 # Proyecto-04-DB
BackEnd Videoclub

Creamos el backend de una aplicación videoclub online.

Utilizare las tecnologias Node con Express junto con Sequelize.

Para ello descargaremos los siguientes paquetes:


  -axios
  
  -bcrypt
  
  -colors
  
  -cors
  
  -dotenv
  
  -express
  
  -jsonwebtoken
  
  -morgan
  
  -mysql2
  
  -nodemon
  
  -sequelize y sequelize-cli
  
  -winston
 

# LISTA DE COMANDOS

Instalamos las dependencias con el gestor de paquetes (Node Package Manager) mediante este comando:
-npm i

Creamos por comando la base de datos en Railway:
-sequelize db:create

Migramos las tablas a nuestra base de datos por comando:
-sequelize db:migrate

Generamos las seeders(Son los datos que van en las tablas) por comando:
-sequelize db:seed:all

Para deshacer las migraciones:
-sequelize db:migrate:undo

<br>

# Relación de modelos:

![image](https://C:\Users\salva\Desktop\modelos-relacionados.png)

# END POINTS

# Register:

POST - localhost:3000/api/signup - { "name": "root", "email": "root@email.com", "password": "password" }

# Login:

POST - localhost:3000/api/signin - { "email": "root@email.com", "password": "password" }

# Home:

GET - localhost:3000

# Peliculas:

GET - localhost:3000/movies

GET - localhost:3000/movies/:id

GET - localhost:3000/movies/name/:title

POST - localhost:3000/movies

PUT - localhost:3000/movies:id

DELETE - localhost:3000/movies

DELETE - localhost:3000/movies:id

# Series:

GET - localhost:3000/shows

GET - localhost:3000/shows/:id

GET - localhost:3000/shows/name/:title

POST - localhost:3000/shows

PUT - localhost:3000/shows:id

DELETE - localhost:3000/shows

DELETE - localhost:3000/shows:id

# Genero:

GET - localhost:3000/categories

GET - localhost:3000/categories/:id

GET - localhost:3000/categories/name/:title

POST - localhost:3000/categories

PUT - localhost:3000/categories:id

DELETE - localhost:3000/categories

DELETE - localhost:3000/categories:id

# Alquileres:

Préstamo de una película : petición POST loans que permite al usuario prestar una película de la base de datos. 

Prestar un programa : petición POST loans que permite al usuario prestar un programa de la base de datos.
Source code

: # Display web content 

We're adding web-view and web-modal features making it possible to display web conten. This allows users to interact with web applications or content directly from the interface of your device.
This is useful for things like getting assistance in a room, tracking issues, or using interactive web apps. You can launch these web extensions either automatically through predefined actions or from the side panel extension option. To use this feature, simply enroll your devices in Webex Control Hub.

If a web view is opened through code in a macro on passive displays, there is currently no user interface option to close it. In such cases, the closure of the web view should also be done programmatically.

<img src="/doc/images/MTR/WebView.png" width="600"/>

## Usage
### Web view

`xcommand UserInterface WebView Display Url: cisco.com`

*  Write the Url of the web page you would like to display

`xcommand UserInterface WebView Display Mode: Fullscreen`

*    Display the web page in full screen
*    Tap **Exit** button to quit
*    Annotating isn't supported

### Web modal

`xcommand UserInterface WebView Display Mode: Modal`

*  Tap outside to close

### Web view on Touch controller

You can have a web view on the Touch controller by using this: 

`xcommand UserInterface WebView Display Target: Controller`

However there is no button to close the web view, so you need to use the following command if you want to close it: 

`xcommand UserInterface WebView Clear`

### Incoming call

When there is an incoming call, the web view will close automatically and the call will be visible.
---
[Aim of the task] Return a word-for-word copy of the lines from the beginning of the listing to the line holding "DELETE - localhost:3000/categories:id", both kept.

[Result of this task]
 # Proyecto-04-DB
BackEnd Videoclub

Creamos el backend de una aplicación videoclub online.

Utilizare las tecnologias Node con Express junto con Sequelize.

Para ello descargaremos los siguientes paquetes:


  -axios
  
  -bcrypt
  
  -colors
  
  -cors
  
  -dotenv
  
  -express
  
  -jsonwebtoken
  
  -morgan
  
  -mysql2
  
  -nodemon
  
  -sequelize y sequelize-cli
  
  -winston
 

# LISTA DE COMANDOS

Instalamos las dependencias con el gestor de paquetes (Node Package Manager) mediante este comando:
-npm i

Creamos por comando la base de datos en Railway:
-sequelize db:create

Migramos las tablas a nuestra base de datos por comando:
-sequelize db:migrate

Generamos las seeders(Son los datos que van en las tablas) por comando:
-sequelize db:seed:all

Para deshacer las migraciones:
-sequelize db:migrate:undo

<br>

# Relación de modelos:

![image](https://C:\Users\salva\Desktop\modelos-relacionados.png)

# END POINTS

# Register:

POST - localhost:3000/api/signup - { "name": "root", "email": "root@email.com", "password": "password" }

# Login:

POST - localhost:3000/api/signin - { "email": "root@email.com", "password": "password" }

# Home:

GET - localhost:3000

# Peliculas:

GET - localhost:3000/movies

GET - localhost:3000/movies/:id

GET - localhost:3000/movies/name/:title

POST - localhost:3000/movies

PUT - localhost:3000/movies:id

DELETE - localhost:3000/movies

DELETE - localhost:3000/movies:id

# Series:

GET - localhost:3000/shows

GET - localhost:3000/shows/:id

GET - localhost:3000/shows/name/:title

POST - localhost:3000/shows

PUT - localhost:3000/shows:id

DELETE - localhost:3000/shows

DELETE - localhost:3000/shows:id

# Genero:

GET - localhost:3000/categories

GET - localhost:3000/categories/:id

GET - localhost:3000/categories/name/:title

POST - localhost:3000/categories

PUT - localhost:3000/categories:id

DELETE - localhost:3000/categories

DELETE - localhost:3000/categories:id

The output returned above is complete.